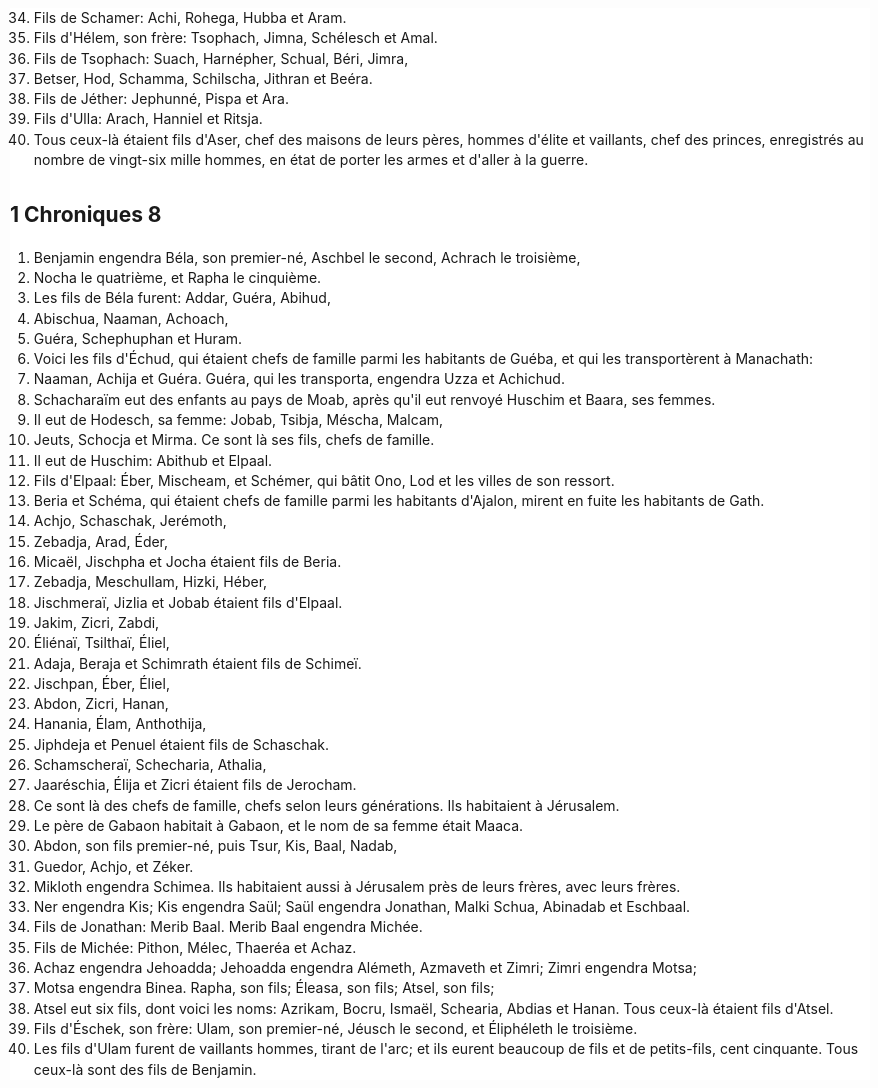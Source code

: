 34. Fils de Schamer: Achi, Rohega, Hubba et Aram.
35. Fils d'H&eacute;lem, son fr&egrave;re: Tsophach, Jimna, Sch&eacute;lesch et Amal.
36. Fils de Tsophach: Suach, Harn&eacute;pher, Schual, B&eacute;ri, Jimra,
37. Betser, Hod, Schamma, Schilscha, Jithran et Be&eacute;ra.
38. Fils de J&eacute;ther: Jephunn&eacute;, Pispa et Ara.
39. Fils d'Ulla: Arach, Hanniel et Ritsja.
40. Tous ceux-l&agrave; &eacute;taient fils d'Aser, chef des maisons de leurs p&egrave;res, hommes d'&eacute;lite et vaillants, chef des princes, enregistr&eacute;s au nombre de vingt-six mille hommes, en &eacute;tat de porter les armes et d'aller &agrave; la guerre.

## 1 Chroniques 8
1. Benjamin engendra B&eacute;la, son premier-n&eacute;, Aschbel le second, Achrach le troisi&egrave;me,
2. Nocha le quatri&egrave;me, et Rapha le cinqui&egrave;me.
3. Les fils de B&eacute;la furent: Addar, Gu&eacute;ra, Abihud,
4. Abischua, Naaman, Achoach,
5. Gu&eacute;ra, Schephuphan et Huram.
6. Voici les fils d'&Eacute;chud, qui &eacute;taient chefs de famille parmi les habitants de Gu&eacute;ba, et qui les transport&egrave;rent &agrave; Manachath:
7. Naaman, Achija et Gu&eacute;ra. Gu&eacute;ra, qui les transporta, engendra Uzza et Achichud.
8. Schachara&iuml;m eut des enfants au pays de Moab, apr&egrave;s qu'il eut renvoy&eacute; Huschim et Baara, ses femmes.
9. Il eut de Hodesch, sa femme: Jobab, Tsibja, M&eacute;scha, Malcam,
10. Jeuts, Schocja et Mirma. Ce sont l&agrave; ses fils, chefs de famille.
11. Il eut de Huschim: Abithub et Elpaal.
12. Fils d'Elpaal: &Eacute;ber, Mischeam, et Sch&eacute;mer, qui b&acirc;tit Ono, Lod et les villes de son ressort.
13. Beria et Sch&eacute;ma, qui &eacute;taient chefs de famille parmi les habitants d'Ajalon, mirent en fuite les habitants de Gath.
14. Achjo, Schaschak, Jer&eacute;moth,
15. Zebadja, Arad, &Eacute;der,
16. Mica&euml;l, Jischpha et Jocha &eacute;taient fils de Beria.
17. Zebadja, Meschullam, Hizki, H&eacute;ber,
18. Jischmera&iuml;, Jizlia et Jobab &eacute;taient fils d'Elpaal.
19. Jakim, Zicri, Zabdi,
20. &Eacute;li&eacute;na&iuml;, Tsiltha&iuml;, &Eacute;liel,
21. Adaja, Beraja et Schimrath &eacute;taient fils de Schime&iuml;.
22. Jischpan, &Eacute;ber, &Eacute;liel,
23. Abdon, Zicri, Hanan,
24. Hanania, &Eacute;lam, Anthothija,
25. Jiphdeja et Penuel &eacute;taient fils de Schaschak.
26. Schamschera&iuml;, Schecharia, Athalia,
27. Jaar&eacute;schia, &Eacute;lija et Zicri &eacute;taient fils de Jerocham.
28. Ce sont l&agrave; des chefs de famille, chefs selon leurs g&eacute;n&eacute;rations. Ils habitaient &agrave; J&eacute;rusalem.
29. Le p&egrave;re de Gabaon habitait &agrave; Gabaon, et le nom de sa femme &eacute;tait Maaca.
30. Abdon, son fils premier-n&eacute;, puis Tsur, Kis, Baal, Nadab,
31. Guedor, Achjo, et Z&eacute;ker.
32. Mikloth engendra Schimea. Ils habitaient aussi &agrave; J&eacute;rusalem pr&egrave;s de leurs fr&egrave;res, avec leurs fr&egrave;res.
33. Ner engendra Kis; Kis engendra Sa&uuml;l; Sa&uuml;l engendra Jonathan, Malki Schua, Abinadab et Eschbaal.
34. Fils de Jonathan: Merib Baal. Merib Baal engendra Mich&eacute;e.
35. Fils de Mich&eacute;e: Pithon, M&eacute;lec, Thaer&eacute;a et Achaz.
36. Achaz engendra Jehoadda; Jehoadda engendra Al&eacute;meth, Azmaveth et Zimri; Zimri engendra Motsa;
37. Motsa engendra Binea. Rapha, son fils; &Eacute;leasa, son fils; Atsel, son fils;
38. Atsel eut six fils, dont voici les noms: Azrikam, Bocru, Isma&euml;l, Schearia, Abdias et Hanan. Tous ceux-l&agrave; &eacute;taient fils d'Atsel.
39. Fils d'&Eacute;schek, son fr&egrave;re: Ulam, son premier-n&eacute;, J&eacute;usch le second, et &Eacute;liph&eacute;leth le troisi&egrave;me.
40. Les fils d'Ulam furent de vaillants hommes, tirant de l'arc; et ils eurent beaucoup de fils et de petits-fils, cent cinquante. Tous ceux-l&agrave; sont des fils de Benjamin.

*Brief*: Copy from the entries above each line in which the string "premier" can be found.

*Solved exercise*:
1. Benjamin engendra B&eacute;la, son premier-n&eacute;, Aschbel le second, Achrach le troisi&egrave;me,
30. Abdon, son fils premier-n&eacute;, puis Tsur, Kis, Baal, Nadab,
39. Fils d'&Eacute;schek, son fr&egrave;re: Ulam, son premier-n&eacute;, J&eacute;usch le second, et &Eacute;liph&eacute;leth le troisi&egrave;me.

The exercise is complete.